The line forms before Masaka City Hall opens most mornings, a queue of young people with broken streetlights to report, small business dreams to chase, and jobs to find. Nearly all of them are under 25—a fact that is not incidental to the city's governing strategy, but central to it. In Uganda, about 43 percent of young people aged 15 to 24 are neither in school, nor working, nor receiving training. For Masaka, a rapidly growing city in the southwest, those statistics are not abstract: they are the faces at the door.

Why this matters becomes clear once you understand what young people face in most of Africa. Across the continent, they are demanding more jobs and a greater say in decisions that affect their lives. As urban populations grow younger, local governments are struggling to respond. But in Masaka—a city shaped by its role as a hub along major transport corridors linking Kampala to western Uganda—those pressures have sparked not resistance, but institutional change.

When Florence Namayanja became the first woman elected mayor of Masaka City in 2021, shortly after the municipality gained city status, she arrived with a clear conviction: "We cannot plan for Masaka without planning for young people." A former member of Parliament and deputy mayor of Kampala, Namayanja understood that young people were not asking for charity. They were asking to be heard. Inside city hall, a modest office has now become one of the busiest destinations for exactly that purpose. There, Winfred Nansikombi coordinates the Masaka Youth Desk—a unit created in 2024 to strengthen direct communication between young residents and local government. "This is like a place where government and the young meet," Nansikombi says. Young people bring complaints and ideas; officials listen and act.

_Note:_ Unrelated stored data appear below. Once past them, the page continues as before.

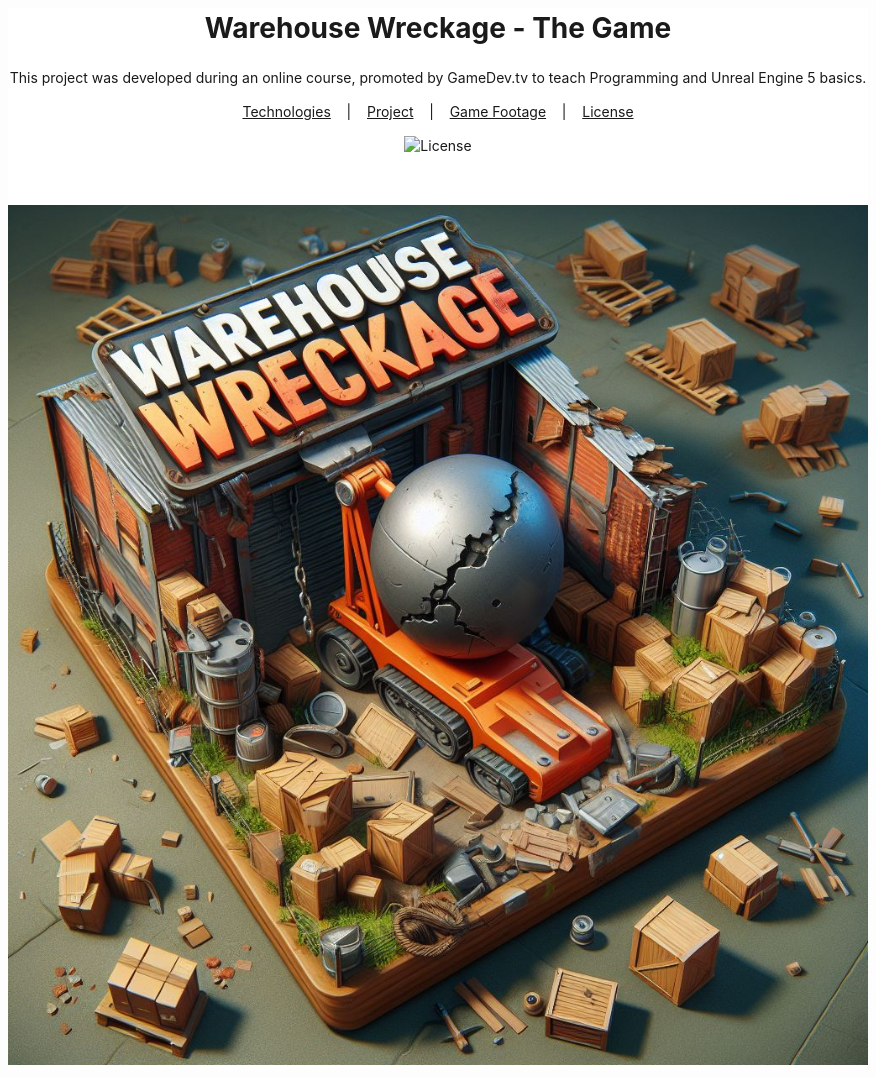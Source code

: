 <h1 align="center"> Warehouse Wreckage - The Game </h1>

<p align="center">
This project was developed during an online course, promoted by GameDev.tv to teach Programming and Unreal Engine 5 basics.
</p>

<p align="center">
  <a href="#technologies">Technologies</a>&nbsp;&nbsp;&nbsp; |&nbsp;&nbsp;&nbsp;
  <a href="#project">Project</a>&nbsp;&nbsp;&nbsp; |&nbsp;&nbsp;&nbsp;
  <a href="#game-footage">Game Footage</a>&nbsp;&nbsp;&nbsp; |&nbsp;&nbsp;&nbsp;
  <a href="#memo-license">License</a>
</p>

<p align="center">
  <img alt="License" src="https://img.shields.io/static/v1?label=license&message=MIT&color=49AA26&labelColor=000000">
</p>

<br>

<p align="center">
  <img alt="warehouse wreckage icon" src=".github\icon.png" width="100%">
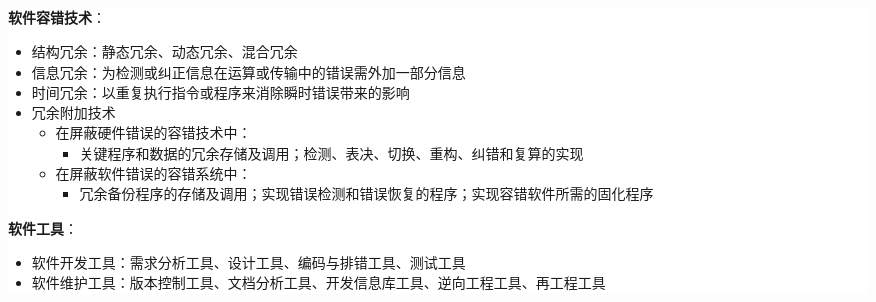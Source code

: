 **软件容错技术**：

- 结构冗余：静态冗余、动态冗余、混合冗余
- 信息冗余：为检测或纠正信息在运算或传输中的错误需外加一部分信息
- 时间冗余：以重复执行指令或程序来消除瞬时错误带来的影响
- 冗余附加技术
  - 在屏蔽硬件错误的容错技术中：
    - 关键程序和数据的冗余存储及调用；检测、表决、切换、重构、纠错和复算的实现
  - 在屏蔽软件错误的容错系统中：
    - 冗余备份程序的存储及调用；实现错误检测和错误恢复的程序；实现容错软件所需的固化程序

**软件工具**：

- 软件开发工具：需求分析工具、设计工具、编码与排错工具、测试工具
- 软件维护工具：版本控制工具、文档分析工具、开发信息库工具、逆向工程工具、再工程工具
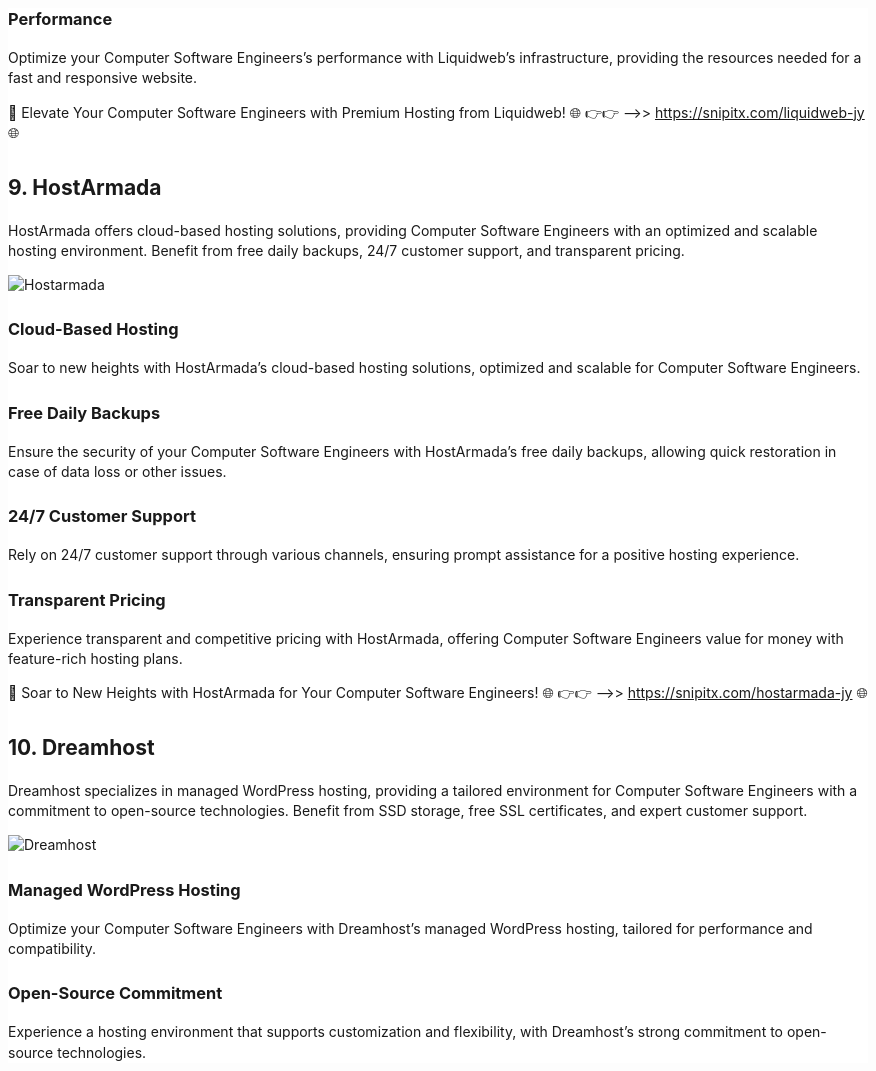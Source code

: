 ### Performance
Optimize your Computer Software Engineers’s performance with Liquidweb’s infrastructure, providing the resources needed for a fast and responsive website.

🚀 Elevate Your Computer Software Engineers with Premium Hosting from Liquidweb! 🌐
👉👉 -->> https://snipitx.com/liquidweb-jy 🌐

## 9. HostArmada

HostArmada offers cloud-based hosting solutions, providing Computer Software Engineers with an optimized and scalable hosting environment. Benefit from free daily backups, 24/7 customer support, and transparent pricing.

![Hostarmada](https://i.imgur.com/KFbdf3o.jpeg "Hostarmada Hosting")

### Cloud-Based Hosting
Soar to new heights with HostArmada’s cloud-based hosting solutions, optimized and scalable for Computer Software Engineers.

### Free Daily Backups
Ensure the security of your Computer Software Engineers with HostArmada’s free daily backups, allowing quick restoration in case of data loss or other issues.

### 24/7 Customer Support
Rely on 24/7 customer support through various channels, ensuring prompt assistance for a positive hosting experience.

### Transparent Pricing
Experience transparent and competitive pricing with HostArmada, offering Computer Software Engineers value for money with feature-rich hosting plans.

🚀 Soar to New Heights with HostArmada for Your Computer Software Engineers! 🌐
👉👉 -->> https://snipitx.com/hostarmada-jy 🌐

## 10. Dreamhost

Dreamhost specializes in managed WordPress hosting, providing a tailored environment for Computer Software Engineers with a commitment to open-source technologies. Benefit from SSD storage, free SSL certificates, and expert customer support.

![Dreamhost](https://i.imgur.com/rXIg8ip.jpeg "Dreamhost Hosting")

### Managed WordPress Hosting
Optimize your Computer Software Engineers with Dreamhost’s managed WordPress hosting, tailored for performance and compatibility.

### Open-Source Commitment
Experience a hosting environment that supports customization and flexibility, with Dreamhost’s strong commitment to open-source technologies.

The desk's origins trace to Masaka's engagement with the Strong Cities Network, a global platform that connects local governments working on resilient urban governance. Through exchanges with cities such as Mombasa in Kenya, Masaka officials were exposed to new approaches for meaningful youth participation in decision-making. The results have been tangible. One story captures the scale: Brian Kato, a 22-year-old secondary school leaver from Nyendo, had spent nearly two years in casual jobs after failing to secure tertiary education. When a friend told him about the desk, he walked in without much hope. Through the Youth Desk, he was connected to a short vocational training program in carpentry run by a local partner organization. "I now know how to make furniture," Kato says. "I'm not where I want to be yet, but I'm not where I was."

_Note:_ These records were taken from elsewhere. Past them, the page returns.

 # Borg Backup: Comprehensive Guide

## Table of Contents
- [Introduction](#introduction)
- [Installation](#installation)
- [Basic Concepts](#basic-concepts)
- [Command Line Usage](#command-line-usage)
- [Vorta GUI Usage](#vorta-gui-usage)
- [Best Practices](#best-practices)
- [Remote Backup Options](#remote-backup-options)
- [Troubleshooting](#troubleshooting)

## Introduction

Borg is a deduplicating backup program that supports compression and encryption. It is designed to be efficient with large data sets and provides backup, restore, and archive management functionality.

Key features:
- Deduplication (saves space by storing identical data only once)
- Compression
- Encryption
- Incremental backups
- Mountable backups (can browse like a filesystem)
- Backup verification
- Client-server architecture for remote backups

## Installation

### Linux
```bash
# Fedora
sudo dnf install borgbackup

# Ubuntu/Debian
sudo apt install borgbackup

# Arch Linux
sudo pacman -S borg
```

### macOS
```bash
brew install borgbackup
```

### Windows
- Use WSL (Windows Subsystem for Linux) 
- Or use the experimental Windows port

Martha Nalukenge, the SDG officer at Equator University of Science and Technology in Masaka, articulates what makes this work matter: "Young people are often told they are the future, but many are struggling to find their place in the present. They need places where they can be heard and connected to opportunities." The Youth Desk answers that need directly. Nansikombi, who fields questions and relays concerns to city officials daily, observes something essential about the young people who come through the door. "They always come with ideas," she says. "Even when they are frustrated, they still come. That means they still believe something can change." In a city where most residents are under 25, that belief—and the institutions that nurture it—may be the most valuable resource of all.